On 1/9/26 13:34, Srinivasan Shanmugam wrote:
> When GPU memory mappings are updated, the driver returns a fence so
> userspace knows when the update is finished.
>
> The previous refactor could pick the wrong fence or rely on checks that
> are not safe for GPU mappings that stay valid even when memory is
> missing. In some cases this could return an invalid fence or cause fence
> reference counting problems.
>
> Fix this by:
> - Always returning a valid fence (using a stub fence if no real work ran).
> - Using the VM-level fence for always-valid / PRT mappings.
> - Using the per-BO fence for normal MAP and REPLACE operations.
> - Using the clear-freed fence for UNMAP and CLEAR operations.
> - Making sure fence references are always properly released.
>
> This makes VM timeline fences correct and prevents crashes caused by
> incorrect fence handling.
>
> Fixes: 463b33e780ae ("drm/amdgpu: Refactor amdgpu_gem_va_ioctl for Handling
> Last Fence Update and Timeline Management v4")
> Suggested-by: Christian König <[email protected]>
> Signed-off-by: Srinivasan Shanmugam <[email protected]>
> ---
> drivers/gpu/drm/amd/amdgpu/amdgpu_gem.c | 84 ++++++++++++++++---------
> 1 file changed, 55 insertions(+), 29 deletions(-)
>
> diff --git a/drivers/gpu/drm/amd/amdgpu/amdgpu_gem.c
> b/drivers/gpu/drm/amd/amdgpu/amdgpu_gem.c
> index f387e47541fc..2a685db91b7c 100644
> --- a/drivers/gpu/drm/amd/amdgpu/amdgpu_gem.c
> +++ b/drivers/gpu/drm/amd/amdgpu/amdgpu_gem.c
> @@ -730,13 +730,28 @@ amdgpu_gem_va_update_vm(struct amdgpu_device *adev,
> uint32_t operation)
> {
> struct dma_fence *clear_fence = dma_fence_get_stub();
Instead of the stub fence use dma_fence_get(vm->last_pt_update) here.

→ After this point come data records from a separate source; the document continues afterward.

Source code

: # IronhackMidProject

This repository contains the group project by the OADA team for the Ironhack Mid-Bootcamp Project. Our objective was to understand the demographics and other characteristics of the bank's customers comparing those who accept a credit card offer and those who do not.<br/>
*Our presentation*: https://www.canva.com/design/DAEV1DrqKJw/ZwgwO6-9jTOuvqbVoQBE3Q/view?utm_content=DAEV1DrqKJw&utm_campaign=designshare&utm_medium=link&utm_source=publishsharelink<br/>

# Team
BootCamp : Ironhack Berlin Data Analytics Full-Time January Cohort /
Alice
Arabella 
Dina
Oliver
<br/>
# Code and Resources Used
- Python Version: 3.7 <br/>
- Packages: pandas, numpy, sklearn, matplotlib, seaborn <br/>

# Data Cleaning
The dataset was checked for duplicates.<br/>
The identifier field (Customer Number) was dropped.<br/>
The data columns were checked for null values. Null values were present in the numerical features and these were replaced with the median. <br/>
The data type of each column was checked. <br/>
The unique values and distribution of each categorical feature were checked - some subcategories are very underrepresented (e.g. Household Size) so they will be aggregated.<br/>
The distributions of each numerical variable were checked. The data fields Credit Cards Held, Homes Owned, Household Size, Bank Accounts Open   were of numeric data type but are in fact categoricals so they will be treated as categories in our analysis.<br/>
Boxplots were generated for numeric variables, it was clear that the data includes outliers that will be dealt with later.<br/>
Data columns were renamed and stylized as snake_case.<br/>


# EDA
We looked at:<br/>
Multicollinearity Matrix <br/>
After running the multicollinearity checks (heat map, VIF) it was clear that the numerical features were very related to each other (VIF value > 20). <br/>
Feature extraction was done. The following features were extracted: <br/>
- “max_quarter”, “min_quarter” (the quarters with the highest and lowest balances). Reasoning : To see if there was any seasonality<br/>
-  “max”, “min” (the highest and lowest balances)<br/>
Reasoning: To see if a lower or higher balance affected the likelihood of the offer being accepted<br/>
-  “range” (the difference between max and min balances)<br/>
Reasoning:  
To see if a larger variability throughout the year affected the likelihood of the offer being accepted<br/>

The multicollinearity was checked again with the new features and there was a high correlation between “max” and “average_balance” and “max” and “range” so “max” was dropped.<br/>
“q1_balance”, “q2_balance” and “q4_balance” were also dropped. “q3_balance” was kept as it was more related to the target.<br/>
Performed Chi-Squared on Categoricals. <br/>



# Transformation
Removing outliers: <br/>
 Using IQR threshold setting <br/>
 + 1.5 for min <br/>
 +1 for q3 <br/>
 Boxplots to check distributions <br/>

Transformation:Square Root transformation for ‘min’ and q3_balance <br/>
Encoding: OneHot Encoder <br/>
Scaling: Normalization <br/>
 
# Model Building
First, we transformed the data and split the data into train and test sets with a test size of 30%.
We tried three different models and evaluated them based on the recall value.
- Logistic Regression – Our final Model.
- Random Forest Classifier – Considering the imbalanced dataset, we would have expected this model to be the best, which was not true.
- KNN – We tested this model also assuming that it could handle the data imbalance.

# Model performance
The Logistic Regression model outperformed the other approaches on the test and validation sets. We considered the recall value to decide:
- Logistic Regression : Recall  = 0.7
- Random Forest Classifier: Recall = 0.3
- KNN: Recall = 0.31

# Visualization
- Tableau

> - struct dma_fence *last_update = NULL;
> - int r;
> + struct dma_fence *last_update;
> + int r = 0;
> +
> + /*
> + * Always return a valid fence.
> + *
> + * A fence signals completion of VM work. If no real GPU work was
> needed,
> + * return a stub fence instead of NULL.
> + *
> + * This prevents callers from seeing an invalid or uninitialized fence.
> + */
> + last_update = dma_fence_get(clear_fence);
It would probably be simpler/cleaner to have only one fence variable in this
function.
>
> if (!amdgpu_vm_ready(vm))
> - return clear_fence;
> + goto out;
>
> - /* First clear freed BOs and get a fence for that work, if any. */
> + /*
> + * First clean up any freed GPU mappings.
> + *
> + * This may return a real fence if GPU work was scheduled.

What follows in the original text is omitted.